Irish festival keeps the family in mind

According to folk legend, the Irish had lots of fun at Finnigan’s wake. There will be neither row no

According to folk legend, the Irish had lots of fun at Finnigan’s wake.

There will be neither row nor ruction at the Saratoga-Wilton Elks Club on Sunday, but Chris Bergman expects Irish men, women and children will wake the dead at “Irish Family Festival 2011.”

“The idea behind the festival is to offer families an alternative to celebrate the St. Patrick’s Day holiday,” said Bergman, president of the Saratoga Ancient Order of Hibernians, Commodore John Barry Division 1. “It’s an afternoon party from 3 until 7 p.m. We have Irish dancing and food available. It’s an alternative to the stereotypical pub crawl.”
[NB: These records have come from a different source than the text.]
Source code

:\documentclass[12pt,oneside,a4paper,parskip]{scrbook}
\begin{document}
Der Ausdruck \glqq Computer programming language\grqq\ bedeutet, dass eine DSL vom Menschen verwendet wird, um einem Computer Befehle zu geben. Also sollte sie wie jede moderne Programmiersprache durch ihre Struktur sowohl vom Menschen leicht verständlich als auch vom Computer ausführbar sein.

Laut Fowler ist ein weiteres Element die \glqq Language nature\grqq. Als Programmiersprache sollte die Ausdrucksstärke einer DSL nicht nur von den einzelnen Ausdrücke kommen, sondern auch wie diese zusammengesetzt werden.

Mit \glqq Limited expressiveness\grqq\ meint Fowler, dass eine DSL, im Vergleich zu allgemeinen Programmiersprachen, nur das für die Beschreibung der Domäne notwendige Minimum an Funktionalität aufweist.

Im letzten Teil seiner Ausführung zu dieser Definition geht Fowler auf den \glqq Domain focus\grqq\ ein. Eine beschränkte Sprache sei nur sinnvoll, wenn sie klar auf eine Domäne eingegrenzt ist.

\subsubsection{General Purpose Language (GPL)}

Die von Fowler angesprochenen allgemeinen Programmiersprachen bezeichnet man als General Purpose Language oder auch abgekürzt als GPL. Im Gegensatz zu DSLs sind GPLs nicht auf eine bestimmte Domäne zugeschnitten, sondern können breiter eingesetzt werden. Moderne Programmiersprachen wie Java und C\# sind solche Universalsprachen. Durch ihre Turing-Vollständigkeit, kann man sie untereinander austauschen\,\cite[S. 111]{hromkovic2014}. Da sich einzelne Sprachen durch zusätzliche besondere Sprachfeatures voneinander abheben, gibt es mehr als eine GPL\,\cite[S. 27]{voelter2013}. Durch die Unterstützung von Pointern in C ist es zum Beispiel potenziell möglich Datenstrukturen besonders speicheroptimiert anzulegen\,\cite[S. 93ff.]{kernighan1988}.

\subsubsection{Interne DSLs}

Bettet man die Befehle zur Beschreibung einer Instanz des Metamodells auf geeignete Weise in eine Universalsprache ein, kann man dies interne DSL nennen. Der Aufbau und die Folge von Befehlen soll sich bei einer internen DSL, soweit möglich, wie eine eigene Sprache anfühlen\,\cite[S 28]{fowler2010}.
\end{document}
Corned beef sandwiches and light fare will be sold. Duo John Cromie and Paul Quinn will perform, along with a large “session” group of musicians and singing members of the Saratoga Springs High School Drama Club.

Like the Old Country

The first party was held a few years after the Hibernians re-established their chapter in Saratoga Springs in 1999. About 300 attended last year’s eighth session. “We usually fill the room,” said Bergman, who lives in Clifton Park.

Irish Family Festival 2011

WHERE: Saratoga-Wilton Elks Club, 2 Elk Way, Saratoga Springs

WHEN: 3 to 7 p.m. Sunday

HOW MUCH: $5; free for children 12 and under.


Bergman said Hibernians wanted to host an event that members and the community could bring their families to. The pub atmosphere is the right one for the gathering, Bergman added, because that’s how folks and families gather in Ireland.

“It wouldn’t be unheard of to have entire families at pubs, they were gathering places,” he said. “A lot of family members played instruments and danced, they’d get together there and do that. We’re trying to keep that tradition alive.”

Bergman said the party also gives people in the community a chance to learn a bit about the Hibernians. If anyone asks, he or she will find out John Barry — for whom the division is named — is often described as the “father of the American Navy.”

“I’m not sure if there are any ties locally, but he was an Irishman who gave his life and career to naval endeavors,” Bergman said.

They may also discover the Ancient Order of Hibernians’ national convention was held in Saratoga Springs in 1906.

Bergman hopes visitors mostly discover a good time.

“We try to get our name out there to let people know who we are,” Bergman said. “We’re in Saratoga, we donate to local charities and host festivals like this to show what the Irish spirit is all about.”